### Try it
Wherever the line with "Retención preformada fibra" sits in the listing below, transcribe from it up to and including the line with "Costo Tecnico por", exactly, and leave the remaining lines out.

○ ○ ○

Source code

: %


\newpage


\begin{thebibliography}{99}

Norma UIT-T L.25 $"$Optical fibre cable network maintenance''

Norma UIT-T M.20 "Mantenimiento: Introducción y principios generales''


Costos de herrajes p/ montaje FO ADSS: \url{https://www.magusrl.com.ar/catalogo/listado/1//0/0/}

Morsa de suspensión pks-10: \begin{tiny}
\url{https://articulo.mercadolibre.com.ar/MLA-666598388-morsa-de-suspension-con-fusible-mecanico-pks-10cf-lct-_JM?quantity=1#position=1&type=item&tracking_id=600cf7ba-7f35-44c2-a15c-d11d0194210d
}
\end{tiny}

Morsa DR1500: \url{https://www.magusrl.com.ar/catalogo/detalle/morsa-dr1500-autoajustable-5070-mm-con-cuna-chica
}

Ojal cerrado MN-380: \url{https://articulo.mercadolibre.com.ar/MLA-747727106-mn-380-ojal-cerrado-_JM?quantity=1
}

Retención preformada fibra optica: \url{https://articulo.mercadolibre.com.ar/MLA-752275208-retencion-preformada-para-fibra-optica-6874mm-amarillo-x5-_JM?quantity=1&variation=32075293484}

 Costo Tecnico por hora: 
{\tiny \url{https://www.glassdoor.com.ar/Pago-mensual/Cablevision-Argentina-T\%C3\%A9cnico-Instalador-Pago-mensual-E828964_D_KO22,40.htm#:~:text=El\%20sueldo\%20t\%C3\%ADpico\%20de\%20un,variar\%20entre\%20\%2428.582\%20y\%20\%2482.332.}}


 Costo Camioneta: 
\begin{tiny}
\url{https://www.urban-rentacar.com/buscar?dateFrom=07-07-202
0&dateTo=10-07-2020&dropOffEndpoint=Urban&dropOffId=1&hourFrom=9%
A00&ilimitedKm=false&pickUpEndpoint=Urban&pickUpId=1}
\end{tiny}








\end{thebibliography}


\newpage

○ ○ ○

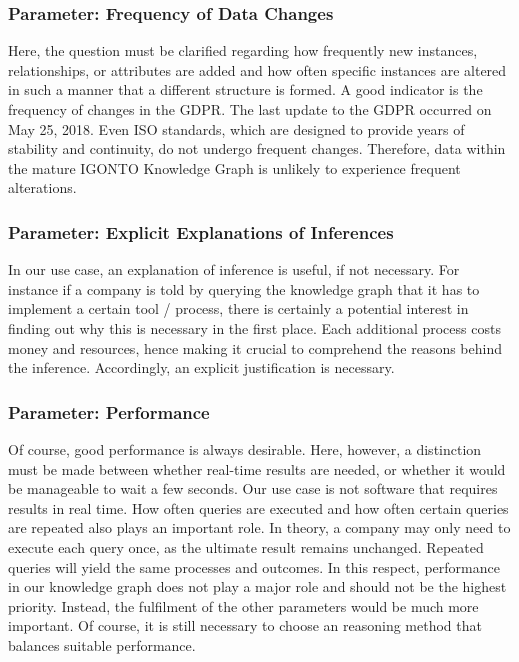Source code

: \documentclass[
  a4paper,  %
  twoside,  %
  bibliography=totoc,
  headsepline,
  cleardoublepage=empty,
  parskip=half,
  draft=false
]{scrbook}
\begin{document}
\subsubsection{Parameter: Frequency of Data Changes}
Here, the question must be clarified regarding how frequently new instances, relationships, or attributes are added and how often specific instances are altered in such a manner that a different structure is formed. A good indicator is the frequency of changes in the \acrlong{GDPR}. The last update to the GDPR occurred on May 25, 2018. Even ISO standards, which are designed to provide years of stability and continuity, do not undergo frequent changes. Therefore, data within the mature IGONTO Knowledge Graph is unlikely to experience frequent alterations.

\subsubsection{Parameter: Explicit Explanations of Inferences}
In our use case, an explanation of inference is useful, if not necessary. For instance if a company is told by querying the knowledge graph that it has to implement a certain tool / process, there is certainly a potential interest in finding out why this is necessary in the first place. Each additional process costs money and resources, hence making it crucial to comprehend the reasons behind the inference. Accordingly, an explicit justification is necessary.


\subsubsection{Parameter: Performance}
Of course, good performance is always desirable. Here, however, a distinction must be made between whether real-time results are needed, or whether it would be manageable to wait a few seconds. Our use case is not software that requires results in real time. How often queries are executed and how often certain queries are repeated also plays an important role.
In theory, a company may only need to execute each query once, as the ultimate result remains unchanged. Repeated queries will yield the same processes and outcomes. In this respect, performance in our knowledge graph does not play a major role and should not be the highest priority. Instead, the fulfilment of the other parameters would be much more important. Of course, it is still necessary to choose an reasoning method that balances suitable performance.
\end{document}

○ ○ ○

### Response to this task
Retención preformada fibra optica: \url{https://articulo.mercadolibre.com.ar/MLA-752275208-retencion-preformada-para-fibra-optica-6874mm-amarillo-x5-_JM?quantity=1&variation=32075293484}

 Costo Tecnico por hora: 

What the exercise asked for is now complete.